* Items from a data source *

BEGIN

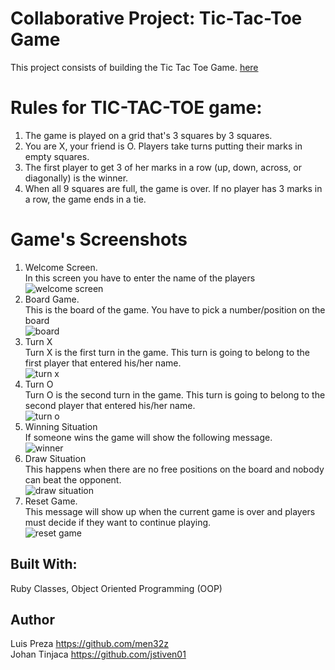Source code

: # Collaborative Project: Tic-Tac-Toe Game
This project consists of building the Tic Tac Toe Game. [here](https://www.theodinproject.com/courses/ruby-programming/lessons/oop)

# Rules for TIC-TAC-TOE game: 

1. The game is played on a grid that's 3 squares by 3 squares.
2. You are X, your friend  is O. Players take turns putting their marks in empty squares.
3. The first player to get 3 of her marks in a row (up, down, across, or diagonally) is the winner.
4. When all 9 squares are full, the game is over. If no player has 3 marks in a row, the game ends in a tie.

# Game's Screenshots
1. Welcome Screen.<br>
    In this screen you have to enter the name of the players<br>
    ![welcome screen](https://raw.githubusercontent.com/men32z/tic-tac-toe/readme_game_instructions/img/Welcome.png)
2. Board Game.<br>
    This is the board of the game. You have to pick a number/position on the board<br>
    ![board](https://raw.githubusercontent.com/men32z/tic-tac-toe/readme_game_instructions/img/Board%20Presentation.png)
3. Turn X<br>
    Turn X is the first turn in the game. This turn is going to belong to the first player that entered his/her name.<br>
    ![turn x](https://raw.githubusercontent.com/men32z/tic-tac-toe/readme_game_instructions/img/Turn%20X.png)
4. Turn O<br>
    Turn O is the second turn in the game. This turn is going to belong to the second player that entered his/her name.<br>
    ![turn o](https://raw.githubusercontent.com/men32z/tic-tac-toe/readme_game_instructions/img/Turn%20O.png)
5. Winning Situation<br>
    If someone wins the game will show the following message.<br>
    ![winner](https://raw.githubusercontent.com/men32z/tic-tac-toe/readme_game_instructions/img/winning%20situation.png)
6. Draw Situation<br>
    This happens when there are no free positions on the board and nobody can beat the opponent.<br>
    ![draw situation](https://raw.githubusercontent.com/men32z/tic-tac-toe/readme_game_instructions/img/draw.png)
7. Reset Game.<br>
    This message will show up when the current game is over and players must decide if they want to continue playing.<br>
    ![reset game](https://raw.githubusercontent.com/men32z/tic-tac-toe/readme_game_instructions/img/reset%20game.png)

## Built With:
Ruby Classes, Object Oriented Programming (OOP)

## Author
Luis Preza https://github.com/men32z <br>
Johan Tinjaca https://github.com/jstiven01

END

* EXERCISE AIM *
Copy the lines exactly as they appear from the opening of the entries above through the line with "2. Board Game.<br>", excluding all pictures.

* TASK OUTPUT *
Source code

: # Collaborative Project: Tic-Tac-Toe Game
This project consists of building the Tic Tac Toe Game. [here](https://www.theodinproject.com/courses/ruby-programming/lessons/oop)

# Rules for TIC-TAC-TOE game: 

1. The game is played on a grid that's 3 squares by 3 squares.
2. You are X, your friend  is O. Players take turns putting their marks in empty squares.
3. The first player to get 3 of her marks in a row (up, down, across, or diagonally) is the winner.
4. When all 9 squares are full, the game is over. If no player has 3 marks in a row, the game ends in a tie.

# Game's Screenshots
1. Welcome Screen.<br>
    In this screen you have to enter the name of the players<br>
    ![welcome screen](https://raw.githubusercontent.com/men32z/tic-tac-toe/readme_game_instructions/img/Welcome.png)
2. Board Game.<br>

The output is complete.